Please restate the entries below word for word, leaving out any pictures.

- **Available data**
##########
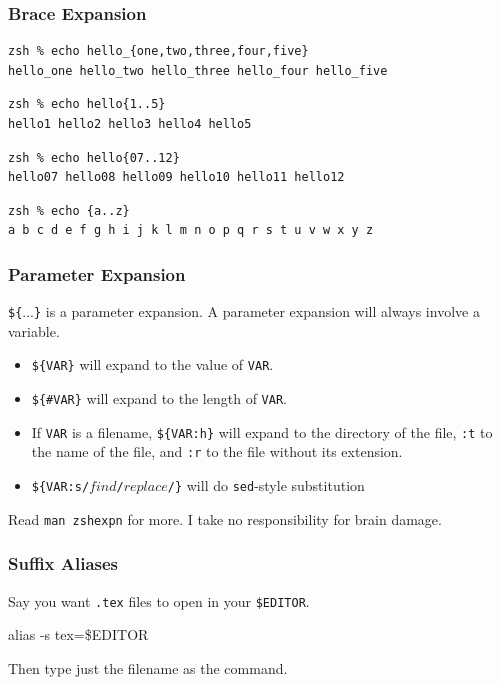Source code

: \documentclass{beamer}
\begin{document}
\begin{frame}[fragile]
    \frametitle{Brace Expansion}
    \begin{verbatim}zsh % echo hello_{one,two,three,four,five}
hello_one hello_two hello_three hello_four hello_five\end{verbatim}
\pause

    \begin{verbatim}zsh % echo hello{1..5}
hello1 hello2 hello3 hello4 hello5\end{verbatim}
\pause

    \begin{verbatim}zsh % echo hello{07..12}
hello07 hello08 hello09 hello10 hello11 hello12\end{verbatim}
\pause

    \begin{verbatim}zsh % echo {a..z}
a b c d e f g h i j k l m n o p q r s t u v w x y z\end{verbatim}
\end{frame}

\begin{frame}
    \frametitle{Parameter Expansion}
    \texttt{\$\{}...\texttt{\}} is a parameter expansion. A parameter expansion
    will always involve a variable.
    \begin{itemize}[<+->]
        \item \texttt{\$\{VAR\}} will expand to the value of \texttt{VAR}.
        \item \texttt{\$\{\#VAR\}} will expand to the length of \texttt{VAR}.
        \item If \texttt{VAR} is a filename, \texttt{\$\{VAR:h\}} will expand
            to the directory of the file, \texttt{:t} to the name of the file,
            and \texttt{:r} to the file without its extension.
        \item \texttt{\$\{VAR:s/$find$/$replace$/\}} will do \texttt{sed}-style
            substitution
    \end{itemize}

    \pause

    Read \texttt{man zshexpn} for more. I take no responsibility for brain
    damage.
\end{frame}

\begin{frame}
    \frametitle{Suffix Aliases}
    \centering
    Say you want \texttt{.tex} files to open in your \texttt{\$EDITOR}.

    \medskip
    {\Large\ttfamily alias -s tex=\$EDITOR\par}
    \medskip

    Then type just the filename as the command.
\end{frame}
\end{document}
##########
- **Exercise result**
Source code

: \documentclass{beamer}
\begin{document}
\begin{frame}[fragile]
    \frametitle{Brace Expansion}
    \begin{verbatim}zsh % echo hello_{one,two,three,four,five}
hello_one hello_two hello_three hello_four hello_five\end{verbatim}
\pause

    \begin{verbatim}zsh % echo hello{1..5}
hello1 hello2 hello3 hello4 hello5\end{verbatim}
\pause

    \begin{verbatim}zsh % echo hello{07..12}
hello07 hello08 hello09 hello10 hello11 hello12\end{verbatim}
\pause

    \begin{verbatim}zsh % echo {a..z}
a b c d e f g h i j k l m n o p q r s t u v w x y z\end{verbatim}
\end{frame}

\begin{frame}
    \frametitle{Parameter Expansion}
    \texttt{\$\{}...\texttt{\}} is a parameter expansion. A parameter expansion
    will always involve a variable.
    \begin{itemize}[<+->]
        \item \texttt{\$\{VAR\}} will expand to the value of \texttt{VAR}.
        \item \texttt{\$\{\#VAR\}} will expand to the length of \texttt{VAR}.
        \item If \texttt{VAR} is a filename, \texttt{\$\{VAR:h\}} will expand
            to the directory of the file, \texttt{:t} to the name of the file,
            and \texttt{:r} to the file without its extension.
        \item \texttt{\$\{VAR:s/$find$/$replace$/\}} will do \texttt{sed}-style
            substitution
    \end{itemize}

    \pause

    Read \texttt{man zshexpn} for more. I take no responsibility for brain
    damage.
\end{frame}

\begin{frame}
    \frametitle{Suffix Aliases}
    \centering
    Say you want \texttt{.tex} files to open in your \texttt{\$EDITOR}.

    \medskip
    {\Large\ttfamily alias -s tex=\$EDITOR\par}
    \medskip

    Then type just the filename as the command.
\end{frame}
\end{document}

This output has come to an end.